Okay, here we go again. Barack Obama is trying to claim he's untainted by those nasty Washington lobbyists.
From this morning's USA Today:
Barack Obama often boasts he is "the only candidate who isn't taking a dime from Washington lobbyists," yet his fundraising team includes 38 members of law firms that were paid $138 million last year to lobby the federal government, records show.
Those lawyers, including 10 former federal lobbyists, have pledged to raise at least $3.5 million for the Illinois senator's presidential race. Employees of their firms have given Obama's campaign $2.26 million, a USA TODAY analysis of campaign-finance data shows.
Thirty-one of the 38 are law firm partners, who typically receive a share of their firms' lobbying fees. At least six of them have some managerial authority over lobbyists.
Let's take a look back at earliest Obama duplicity on the subject of lobbyist money and his presidential campaign touting "Change."

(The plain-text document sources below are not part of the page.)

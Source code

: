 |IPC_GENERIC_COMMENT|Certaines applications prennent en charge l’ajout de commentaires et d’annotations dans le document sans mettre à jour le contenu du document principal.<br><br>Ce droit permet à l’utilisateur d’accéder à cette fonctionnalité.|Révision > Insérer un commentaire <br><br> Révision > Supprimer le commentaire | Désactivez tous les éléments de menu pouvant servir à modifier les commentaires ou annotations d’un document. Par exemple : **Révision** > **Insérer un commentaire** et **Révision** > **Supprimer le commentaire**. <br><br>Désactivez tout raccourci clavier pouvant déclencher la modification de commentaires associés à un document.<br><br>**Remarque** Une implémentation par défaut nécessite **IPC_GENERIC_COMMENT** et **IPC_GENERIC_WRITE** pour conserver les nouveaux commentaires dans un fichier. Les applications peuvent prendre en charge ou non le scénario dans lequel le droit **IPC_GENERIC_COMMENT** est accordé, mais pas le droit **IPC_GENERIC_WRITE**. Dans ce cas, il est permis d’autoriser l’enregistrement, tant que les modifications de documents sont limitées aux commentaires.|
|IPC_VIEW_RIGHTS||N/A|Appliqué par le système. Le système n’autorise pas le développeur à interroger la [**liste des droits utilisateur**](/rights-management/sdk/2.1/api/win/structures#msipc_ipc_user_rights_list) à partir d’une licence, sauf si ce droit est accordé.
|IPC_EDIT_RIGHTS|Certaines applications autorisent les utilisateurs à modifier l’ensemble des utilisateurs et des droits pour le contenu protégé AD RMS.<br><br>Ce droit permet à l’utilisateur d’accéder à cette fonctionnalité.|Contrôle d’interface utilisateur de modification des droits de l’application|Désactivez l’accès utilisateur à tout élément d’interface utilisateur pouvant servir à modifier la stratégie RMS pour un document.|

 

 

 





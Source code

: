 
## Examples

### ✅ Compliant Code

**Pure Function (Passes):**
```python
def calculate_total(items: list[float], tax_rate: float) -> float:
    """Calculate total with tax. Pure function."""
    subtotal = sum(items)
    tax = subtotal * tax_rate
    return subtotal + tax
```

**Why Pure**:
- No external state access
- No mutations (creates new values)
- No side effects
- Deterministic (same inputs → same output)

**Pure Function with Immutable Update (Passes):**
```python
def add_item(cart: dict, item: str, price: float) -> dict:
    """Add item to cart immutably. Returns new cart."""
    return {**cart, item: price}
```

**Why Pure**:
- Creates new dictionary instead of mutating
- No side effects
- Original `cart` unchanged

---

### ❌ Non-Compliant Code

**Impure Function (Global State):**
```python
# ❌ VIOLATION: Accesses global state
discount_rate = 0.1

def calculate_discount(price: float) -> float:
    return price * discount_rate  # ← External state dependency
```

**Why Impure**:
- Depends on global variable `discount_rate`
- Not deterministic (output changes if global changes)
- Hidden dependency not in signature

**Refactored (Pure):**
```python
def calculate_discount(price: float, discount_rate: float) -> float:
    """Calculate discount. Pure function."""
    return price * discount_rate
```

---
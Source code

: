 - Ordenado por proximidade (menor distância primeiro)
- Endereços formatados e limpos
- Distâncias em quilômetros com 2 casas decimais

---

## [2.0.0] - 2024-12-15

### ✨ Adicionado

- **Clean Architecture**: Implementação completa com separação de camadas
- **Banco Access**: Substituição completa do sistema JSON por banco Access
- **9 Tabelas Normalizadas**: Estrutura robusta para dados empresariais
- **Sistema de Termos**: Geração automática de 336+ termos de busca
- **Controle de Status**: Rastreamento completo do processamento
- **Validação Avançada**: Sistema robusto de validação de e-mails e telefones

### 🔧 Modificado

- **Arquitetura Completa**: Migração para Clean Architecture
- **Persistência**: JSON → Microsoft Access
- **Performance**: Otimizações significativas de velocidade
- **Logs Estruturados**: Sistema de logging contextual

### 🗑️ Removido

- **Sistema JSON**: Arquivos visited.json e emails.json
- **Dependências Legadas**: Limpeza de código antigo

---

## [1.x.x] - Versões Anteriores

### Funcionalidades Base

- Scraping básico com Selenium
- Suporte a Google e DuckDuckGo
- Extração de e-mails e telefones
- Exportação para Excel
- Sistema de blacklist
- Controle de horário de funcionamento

From the Columbia Journalism Review on February 15:
Saturday night at a Jefferson-Jackson dinner in Richmond, Virginia, Barack Obama did it again. He said he hadn't taken money from lobbyists. The election, he said, was boiling down to "a choice between debating John McCain about lobbying reform with a nominee who's taken more money from lobbyists than he has, [presumably Hillary Clinton] or doing it with a campaign that hasn't taken a dime of their money because we've been funded by you the American people." That he does not take money from lobbyists or from political action committees (PACs) is a point Obama often makes on the campaign trail, and his no-dirty-money rhetoric has positioned him as the candidate brave enough to shun business as usual in Washington. In November in Iowa, he said corporate lobbyists "have not funded my campaign." And in December he said in a New Hampshire Public Radio program, "I intend to tell the corporate lobbyists that their days of setting the agenda in Washington are over, that they had not funded my campaigns…" His message of financial purity is catching on. For just one recent example, a student writing in The Daily Evergreen, the student newspaper at Washington State University, told his readers last week that Obama has been careful not to compromise himself, "rejecting campaign support from Political Action Committees and lobbyists."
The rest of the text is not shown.